The government says these unarmed troops will work alongside civilians "in mixed teams, searching and checking people going into the stadiums, making sure - airline-style - that nothing that shouldn't get in there, gets in".
They will come under the charge of private security contractor G4S which has overall control of Olympic venue security - which covers more than 30 sporting venues and more than 70 "non-competition venues" including car parks and hotels.
The government has said a total security force of 23,700 - which includes the 13,500 military personnel - will take care of venues.
That figures also includes 10,400 staff recruited by G4S as well as a number of volunteers.
The Royal Navy's HMS Bulwark will be stationed off Weymouth and Portland in Dorset - home to sailing and windsurfing events.
It will have a specialist unit of Royal Marines on board, with the capability to deal with terrorist threats and to provide a deterrent against attack.

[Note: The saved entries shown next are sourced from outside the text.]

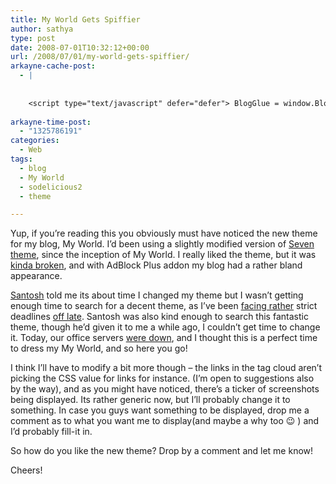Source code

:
 ```yaml
---
title: My World Gets Spiffier
author: sathya
type: post
date: 2008-07-01T10:32:12+00:00
url: /2008/07/01/my-world-gets-spiffier/
arkayne-cache-post:
  - |
    
    
    <script type="text/javascript" defer="defer"> BlogGlue = window.BlogGlue || window.Arkayne || {}; BlogGlue.baseurl = 'http://www.blogglue.com'; BlogGlue.go = function(e, a, cid, gid) { var id = a.getAttribute('id'); var orig = a.getAttribute('href'); var target = a.getAttribute('target'); var redir = [BlogGlue.baseurl, 'link', cid, gid, ''].join('/'); redir += '?ts=' + Math.random(); redir += '&amp;url=' + escape(a.href); a.setAttribute('href', redir); setTimeout('BlogGlue.restore("' + id + '", "' + orig + '")', 0); return true; }; BlogGlue.restore = function(id, orig) { var a = document.getElementById(id); if (a) a.setAttribute('href', orig); }; </script> <div class="blogglue_plugin" style="display:block;margin:5px 0px 20px 0px;"> <h3 class="blogglue-header blogglue-inner"> More From sathyabhat </h3> <ul class="blogglue-links blogglue-inner"> <li id="blogglue-inner-1"><a href="http://sathyabh.at/2008/09/21/onsite-opportunity-beckons/?utm_source=BlogGlue_network&amp;utm_medium=BlogGlue_Plugin" id="blogglue-2942168" target="_parent" onclick="return BlogGlue.go(event, this, 2942187, 2942168);" title="Onsite opportunity beckons » My World">Onsite opportunity beckons » My World</a></li> <li id="blogglue-inner-2"><a href="http://sathyabh.at/2011/05/15/bangalored/?utm_source=BlogGlue_network&amp;utm_medium=BlogGlue_Plugin" id="blogglue-2942097" target="_parent" onclick="return BlogGlue.go(event, this, 2942187, 2942097);" title="Bangalored… » My World">Bangalored… » My World</a></li> <li id="blogglue-inner-3"><a href="http://sathyabh.at/2008/01/13/my-room-gets-raided/?utm_source=BlogGlue_network&amp;utm_medium=BlogGlue_Plugin" id="blogglue-2959112" target="_parent" onclick="return BlogGlue.go(event, this, 2942187, 2959112);" title="My Room Gets Raided! » My World">My Room Gets Raided! » My World</a></li> </ul> <div class="blogglue-footer" style="margin:10px 0px;display:block !important"> <a href="http://www.blogglue.com/12928-ab7e24be6f12e678fc1a468df18f3f3f/?utm_source=BlogGlue%20Plugin&amp;utm_medium=Recommend&amp;utm_campaign=Plugin&amp;coupon=SATHYABHAT&amp;blogglue_page=2942187" target="_blank" style="text-decoration:none !important;"> <img src="http://www.gravatar.com/avatar.php?default=%2F%2Fs3.amazonaws.com%2Farkayne-media%2Fimg%2Fprofile%2Fdefault_sm.png&amp;size=24&amp;gravatar_id=1375f202e61682cc4963295f4b0430dc" width="24" height="24" border="0" alt="Blog Margeting Related Posts Plugin For sathyabhat" style="display:inline;margin: 0 5px 0 10px; border:1px solid #AAA; width: 24px !important; height: 24px; !important;"/><span style="position:relative;top:-8px;font-family:'Trebuchet MS'; font-size: 0.8em;">Ask <strong>sathyabhat</strong> To Recommend Your Posts</span> </a> <img class="blogglue-hit" style="border:none;left:-9999px;position:absolute;" src="http://www.blogglue.com/widget/hit/2942187.GIF" border="0" alt="Blog Marketing Related Posts Plugin Counter" /> </div> </div>
    
arkayne-time-post:
  - "1325786191"
categories:
  - Web
tags:
  - blog
  - My World
  - sodelicious2
  - theme

---
```

Yup, if you&#8217;re reading this you obviously must have noticed the new theme for my blog, My World. I&#8217;d been using a slightly modified version of [Seven theme][1], since the inception of My World. I really liked the theme, but it was [kinda broken][2], and with AdBlock Plus addon my blog had a rather bland appearance.

[Santosh][3] told me its about time I changed my theme but I wasn&#8217;t getting enough time to search for a decent theme, as I&#8217;ve been [facing rather][4] strict deadlines [off late][5]. Santosh was also kind enough to search this fantastic theme, though he&#8217;d given it to me a while ago, I couldn&#8217;t get time to change it. Today, our office servers [were down][6], and I thought this is a perfect time to dress my My World, and so here you go!

I think I&#8217;ll have to modify a bit more though &#8211; the links in the tag cloud aren&#8217;t picking the CSS value for links for instance. (I&#8217;m open to suggestions also by the way), and as you might have noticed, there&#8217;s a ticker of screenshots being displayed. Its rather generic now, but I&#8217;ll probably change it to something. In case you guys want something to be displayed, drop me a comment as to what you want me to display(and maybe a why too 😉 ) and I&#8217;d probably fill-it in.

So how do you like the new theme? Drop by a comment and let me know!

Cheers!

 [1]: http://www.wpthemesfree.com/view.php?theme_id=1908
 [2]: http://i31.tinypic.com/2hx0fb9.jpg
 [3]: http://santoshgs.com/
 [4]: http://twitter.com/SathyaBhat/statuses/846979118
 [5]: http://twitter.com/SathyaBhat/statuses/847545611
 [6]: http://twitter.com/SathyaBhat/statuses/847411568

It will act as the command and control vessel for the security operation surrounding the sailing events.
Dorset Police marine officers can also take to the water to provide security - on jet skis, inflatable boats and smaller craft.
On the River Thames, meanwhile, the Met's marine unit and Royal Marines can operate on patrol boats, inflatables and other craft.
The Royal Navy's largest ship, HMS Ocean, will be moored at Greenwich and used for logistics support, accommodation and as a base for Puma and Lynx helicopters to support airspace security.
The Ministry of Defence (MoD) says it will boost existing numbers of the RAF Typhoon fighter planes that are always on alert to secure British airspace.
A number of the aircraft will be deployed to RAF Northolt in west London.
Royal Navy and Army helicopters will also operate from several sites in and around London.
Surface-to-air missiles could also be deployed, controversially, at six sites across London - including on top of residential flats.
The MoD says "ground-based air defence systems could be deployed as part of a multi-layered air security plan for the Olympics, including fast jets and helicopters, which will protect the skies over London during the Games".
"As part of our ongoing planning, we can confirm site evaluations have taken place."